Patients who had undergone 4D CT angiography for the suspicion of acute ischemic stroke were retrospectively identified. A total of 390 patients evaluated in 2014 ( = 113) or 2018 ( = 277) were included in this study, with each patient having undergone one 4D CT angiographic scan. One hundred patients from 2014 were randomly selected, and the arteries and veins on their CT scans were manually annotated by five experienced observers. The weighted temporal average and weighted temporal variance from 4D CT angiography were used as input for a three-dimensional Dense-U-Net. The network was trained with the fully annotated cerebral vessel artery-vein maps from 60 patients. Forty patients were used for quantitative evaluation. The relative absolute volume difference and the Dice similarity coefficient are reported. The neural network segmentations from 277 patients who underwent scanning in 2018 were qualitatively evaluated by an experienced neuroradiologist using a five-point scale.

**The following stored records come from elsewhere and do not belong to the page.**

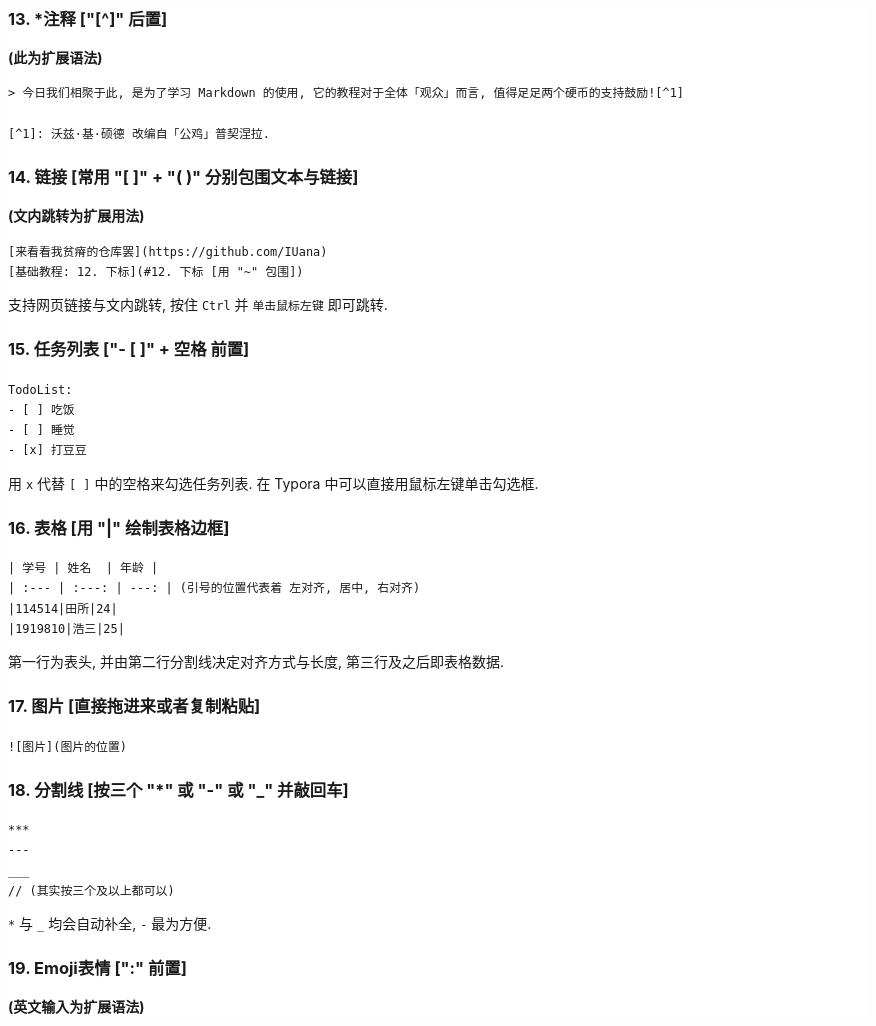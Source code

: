 ### 13. *注释 ["[^]" 后置]
**(此为扩展语法)**

```
> 今日我们相聚于此, 是为了学习 Markdown 的使用, 它的教程对于全体「观众」而言, 值得足足两个硬币的支持鼓励![^1]

[^1]: 沃兹·基·硕德 改编自「公鸡」普契涅拉.
```

### 14. 链接 [常用 "[ ]" + "( )" 分别包围文本与链接]
**(文内跳转为扩展用法)**

```
[来看看我贫瘠的仓库罢](https://github.com/IUana)
[基础教程: 12. 下标](#12. 下标 [用 "~" 包围])
```
支持网页链接与文内跳转, 按住 `Ctrl` 并 `单击鼠标左键` 即可跳转.

### 15. 任务列表 ["- [ ]" + 空格 前置]

```
TodoList:
- [ ] 吃饭
- [ ] 睡觉
- [x] 打豆豆
```
用 `x` 代替 `[ ]` 中的空格来勾选任务列表. 在 Typora 中可以直接用鼠标左键单击勾选框.

### 16. 表格 [用 "|" 绘制表格边框]

```
| 学号 | 姓名  | 年龄 |
| :--- | :---: | ---: | (引号的位置代表着 左对齐, 居中, 右对齐)
|114514|田所|24|
|1919810|浩三|25|
```
第一行为表头, 并由第二行分割线决定对齐方式与长度, 第三行及之后即表格数据.

### 17. 图片 [直接拖进来或者复制粘贴]

```
![图片](图片的位置)
```

### 18. 分割线 [按三个 "*" 或 "-" 或 "_" 并敲回车]

```
***
--- 
___
// (其实按三个及以上都可以)
```
 `*` 与 `_` 均会自动补全,  `-` 最为方便.

### 19. Emoji表情 [":" 前置]
**(英文输入为扩展语法)**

The average time for processing arterial and venous cerebral vasculature with the network was less than 90 seconds. The mean Dice similarity coefficient in the test set was 0.80 ± 0.04 (standard deviation) for the arteries and 0.88 ± 0.03 for the veins. The mean relative absolute volume difference was 7.3% ± 5.7 for the arteries and 8.5% ± 4.8 for the veins. Most of the segmentations ( = 273, 99.3%) were rated as very good to perfect.

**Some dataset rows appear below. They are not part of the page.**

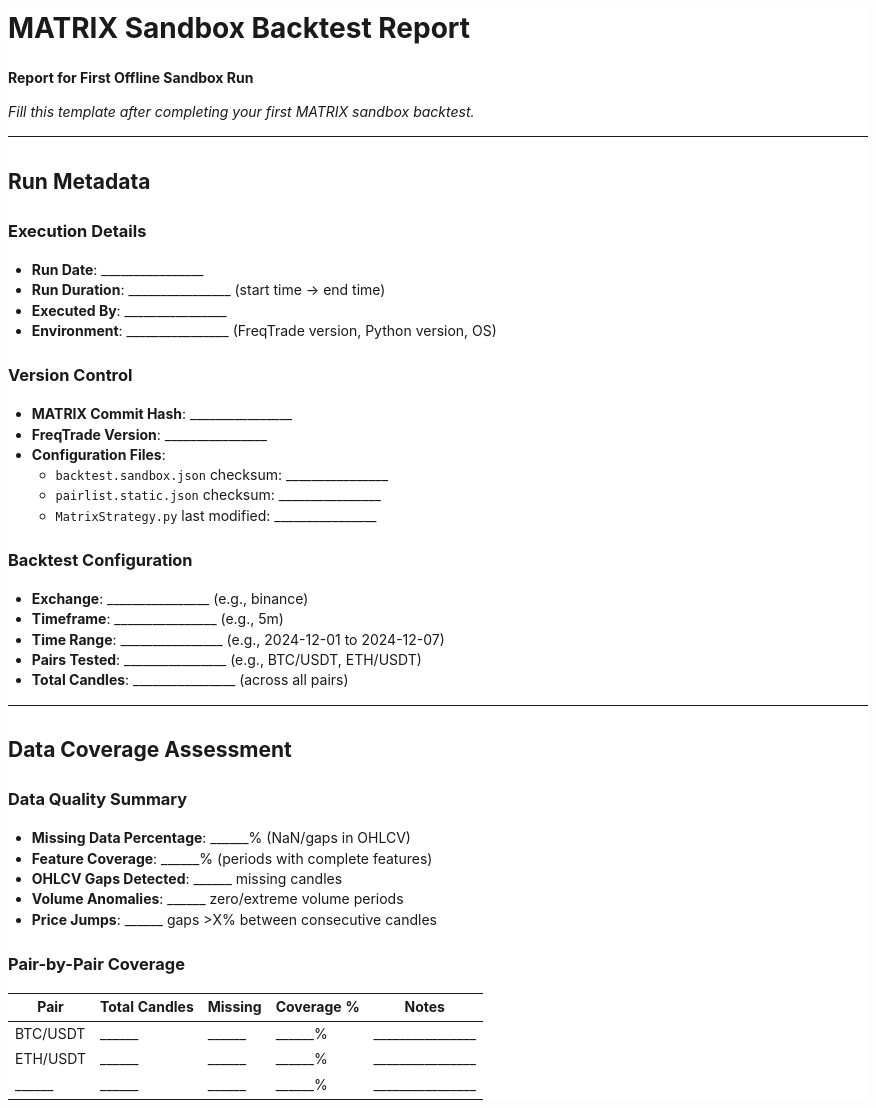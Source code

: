 # MATRIX Sandbox Backtest Report

**Report for First Offline Sandbox Run**

*Fill this template after completing your first MATRIX sandbox backtest.*

---

## Run Metadata


### Execution Details
- **Run Date**: ________________
- **Run Duration**: ________________ (start time → end time)
- **Executed By**: ________________
- **Environment**: ________________ (FreqTrade version, Python version, OS)

### Version Control
- **MATRIX Commit Hash**: ________________
- **FreqTrade Version**: ________________  
- **Configuration Files**:
  - `backtest.sandbox.json` checksum: ________________
  - `pairlist.static.json` checksum: ________________
  - `MatrixStrategy.py` last modified: ________________

### Backtest Configuration
- **Exchange**: ________________ (e.g., binance)
- **Timeframe**: ________________ (e.g., 5m)
- **Time Range**: ________________ (e.g., 2024-12-01 to 2024-12-07)
- **Pairs Tested**: ________________ (e.g., BTC/USDT, ETH/USDT)
- **Total Candles**: ________________ (across all pairs)

---

## Data Coverage Assessment

### Data Quality Summary
- **Missing Data Percentage**: ______% (NaN/gaps in OHLCV)
- **Feature Coverage**: ______% (periods with complete features)
- **OHLCV Gaps Detected**: ______ missing candles
- **Volume Anomalies**: ______ zero/extreme volume periods
- **Price Jumps**: ______ gaps >X% between consecutive candles

### Pair-by-Pair Coverage
| Pair | Total Candles | Missing | Coverage % | Notes |
|------|---------------|---------|------------|-------|
| BTC/USDT | ______ | ______ | ______% | ________________ |
| ETH/USDT | ______ | ______ | ______% | ________________ |
| ______ | ______ | ______ | ______% | ________________ |
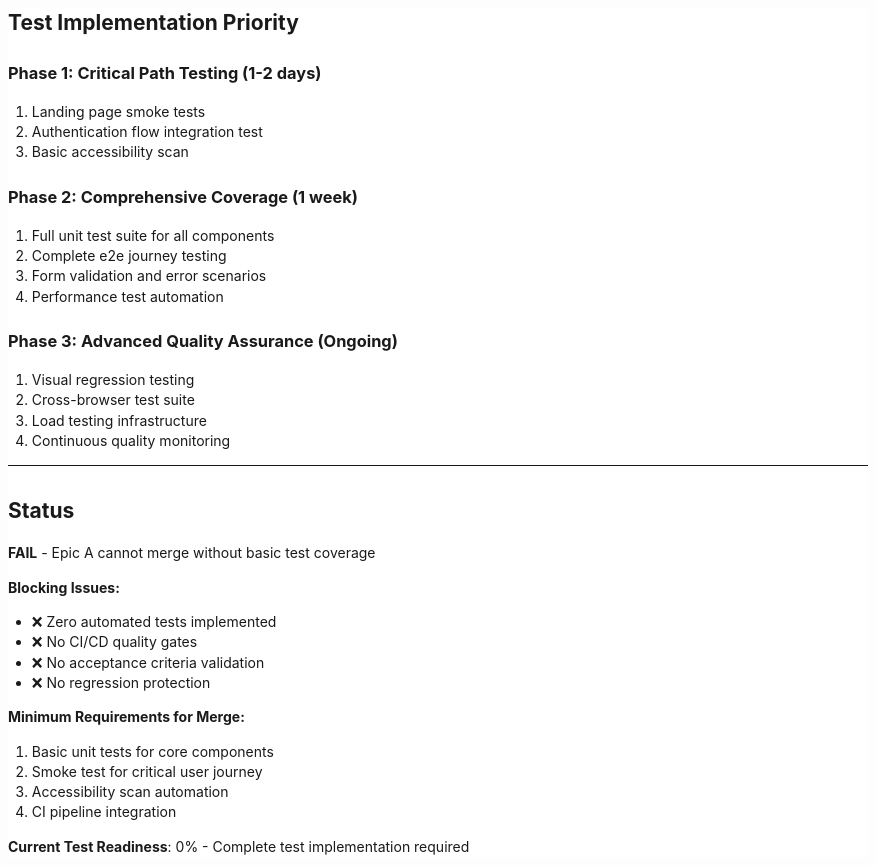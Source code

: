 
## Test Implementation Priority

### Phase 1: Critical Path Testing (1-2 days)
1. Landing page smoke tests
2. Authentication flow integration test
3. Basic accessibility scan

### Phase 2: Comprehensive Coverage (1 week)
1. Full unit test suite for all components
2. Complete e2e journey testing
3. Form validation and error scenarios
4. Performance test automation

### Phase 3: Advanced Quality Assurance (Ongoing)
1. Visual regression testing
2. Cross-browser test suite
3. Load testing infrastructure
4. Continuous quality monitoring

---

## Status

**FAIL** - Epic A cannot merge without basic test coverage

**Blocking Issues:**
- ❌ Zero automated tests implemented
- ❌ No CI/CD quality gates
- ❌ No acceptance criteria validation
- ❌ No regression protection

**Minimum Requirements for Merge:**
1. Basic unit tests for core components
2. Smoke test for critical user journey
3. Accessibility scan automation
4. CI pipeline integration

**Current Test Readiness**: 0% - Complete test implementation required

The proposed convolutional neural network enables accurate artery and vein segmentation with 4D CT angiography with a processing time of less than 90 seconds.© RSNA, 2020.
采用深度学习方法,利用四维(4D)CT血管造影对脑动脉和静脉血管系统进行分割并进行测试。

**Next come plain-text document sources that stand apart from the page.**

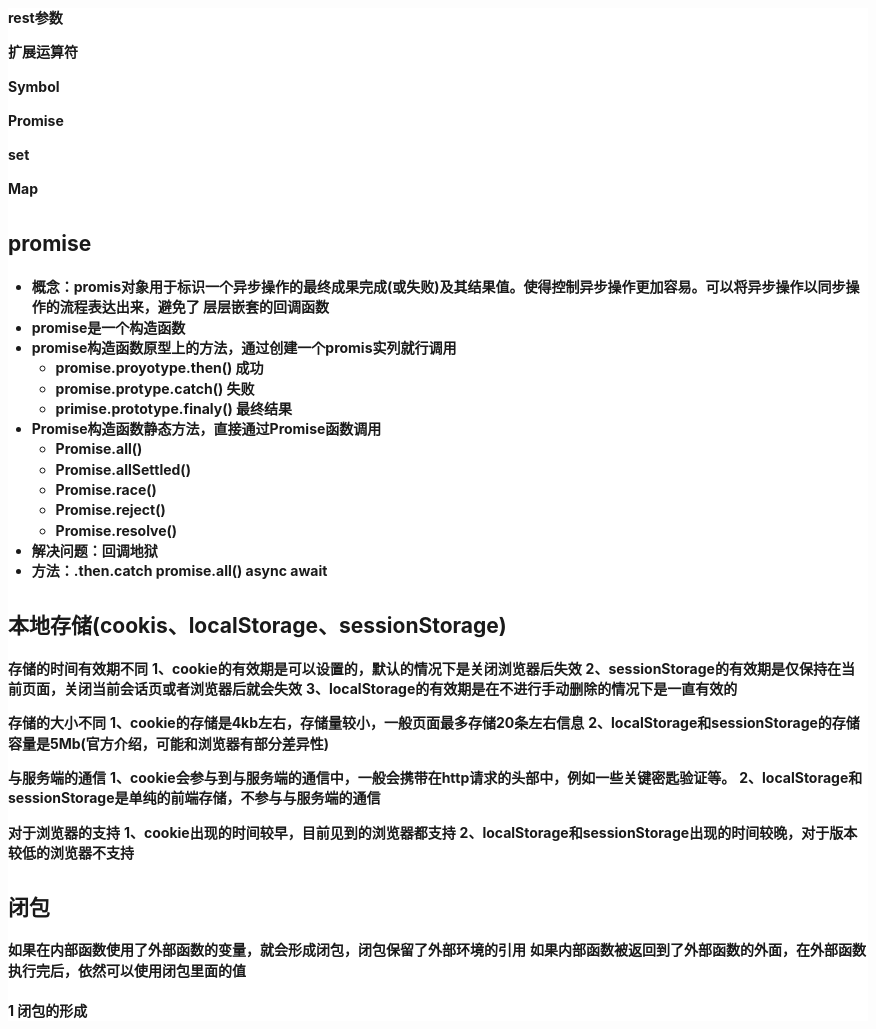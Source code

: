 **rest参数**

**扩展运算符**

**Symbol**

**Promise**

**set**

**Map**

## promise

* **概念：promis对象用于标识一个异步操作的最终成果完成(或失败)及其结果值。使得控制异步操作更加容易。可以将异步操作以同步操作的流程表达出来，避免了 层层嵌套的回调函数**
* **promise是一个构造函数**
* **promise构造函数原型上的方法，通过创建一个promis实列就行调用**
  * **promise.proyotype.then()  成功**
  * **promise.protype.catch()  失败**
  * **primise.prototype.finaly()  最终结果**
* **Promise构造函数静态方法，直接通过Promise函数调用**
  * **Promise.all()**
  * **Promise.allSettled()**
  * **Promise.race()**
  * **Promise.reject()**
  * **Promise.resolve()**
* **解决问题：回调地狱**
* **方法：.then.catch  promise.all()   async await**

## 本地存储(cookis、localStorage、sessionStorage)

**存储的时间有效期不同**
**1、cookie的有效期是可以设置的，默认的情况下是关闭浏览器后失效**
**2、sessionStorage的有效期是仅保持在当前页面，关闭当前会话页或者浏览器后就会失效**
**3、localStorage的有效期是在不进行手动删除的情况下是一直有效的**

**存储的大小不同**
**1、cookie的存储是4kb左右，存储量较小，一般页面最多存储20条左右信息**
**2、localStorage和sessionStorage的存储容量是5Mb(官方介绍，可能和浏览器有部分差异性)**

**与服务端的通信**
**1、cookie会参与到与服务端的通信中，一般会携带在http请求的头部中，例如一些关键密匙验证等。**
**2、localStorage和sessionStorage是单纯的前端存储，不参与与服务端的通信**

**对于浏览器的支持**
**1、cookie出现的时间较早，目前见到的浏览器都支持**
**2、localStorage和sessionStorage出现的时间较晚，对于版本较低的浏览器不支持**

## 闭包

**如果在内部函数使用了外部函数的变量，就会形成闭包，闭包保留了外部环境的引用**
**如果内部函数被返回到了外部函数的外面，在外部函数执行完后，依然可以使用闭包里面的值**

#### 1 闭包的形成
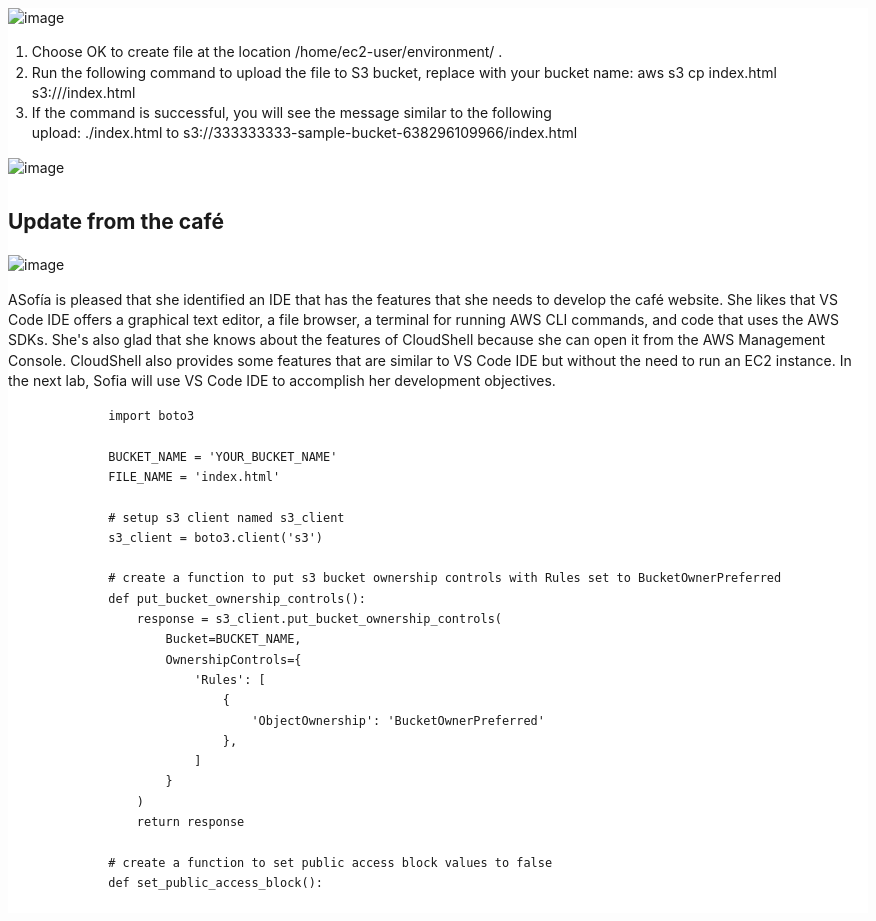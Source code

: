 <img width="830" alt="image" src="https://github.com/user-attachments/assets/0c8031d9-bce7-4c20-a095-0c0611daecb2" />

<ol>
      <li>Choose OK to create file at the location /home/ec2-user/environment/ .</li>
      <li>Run the following command to upload the file to S3 bucket, replace with your bucket name:
      aws s3 cp index.html s3://<bucket-name>/index.html</li>
      <li>If the command is successful, you will see the message similar to the following </li>
      upload: ./index.html to s3://333333333-sample-bucket-638296109966/index.html</li>
</ol>

<img width="959" alt="image" src="https://github.com/user-attachments/assets/f530b9c4-5b29-4020-a966-894ced743ae9" />

<h2>Update from the café</h2>

<img width="445" alt="image" src="https://github.com/user-attachments/assets/04c0cb11-9c21-43c4-8dc4-c8f2a0c18d5f" />

ASofía is pleased that she identified an IDE that has the features that she needs to develop the café website. She likes that VS Code IDE offers a graphical text editor, a file browser, a terminal for running AWS CLI commands, and code that uses the AWS SDKs. She's also glad that she knows about the features of CloudShell because she can open it from the AWS Management Console. CloudShell also provides some features that are similar to VS Code IDE but without the need to run an EC2 instance. 
In the next lab, Sofia will use VS Code IDE to accomplish her development objectives.

                  import boto3
                  
                  BUCKET_NAME = 'YOUR_BUCKET_NAME'
                  FILE_NAME = 'index.html'
                  
                  # setup s3 client named s3_client
                  s3_client = boto3.client('s3')
                  
                  # create a function to put s3 bucket ownership controls with Rules set to BucketOwnerPreferred
                  def put_bucket_ownership_controls():
                      response = s3_client.put_bucket_ownership_controls(
                          Bucket=BUCKET_NAME,
                          OwnershipControls={
                              'Rules': [
                                  {
                                      'ObjectOwnership': 'BucketOwnerPreferred'
                                  },
                              ]
                          }
                      )
                      return response
                      
                  # create a function to set public access block values to false
                  def set_public_access_block():
                      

回顾性纳入因疑似急性缺血性卒中而接受4D CT血管造影的患者。本研究共纳入2014年(n = 113)或2018年(n = 277)评估的390例患者,每位患者均接受了一次4D CT血管造影扫描。随机选取2014年的100例患者,由5名经验丰富的观察者对其CT扫描图像上的动脉和静脉进行手动标注。将4D CT血管造影的加权时间平均值和加权时间方差用作三维密集U-Net的输入。使用60例患者的全标注脑血管动静脉图对网络进行训练。40例患者用于定量评估。报告相对绝对体积差异和Dice相似系数。由一位经验丰富的神经放射科医生使用五点量表对2018年接受扫描的277例患者的神经网络分割结果进行定性评估。
使用该网络处理脑动脉和静脉血管系统的平均时间少于90秒。测试集中动脉的平均Dice相似系数为0.80±0.04(标准差),静脉为0.88±0.03。动脉的平均相对绝对体积差异为7.3%±5.7%,静脉为8.5%±4.8%。大多数分割结果(n = 273,99.3%)被评为非常好至完美。
所提出的卷积神经网络能够利用4D CT血管造影准确分割动脉和静脉,处理时间少于90秒。©RSNA,2020年。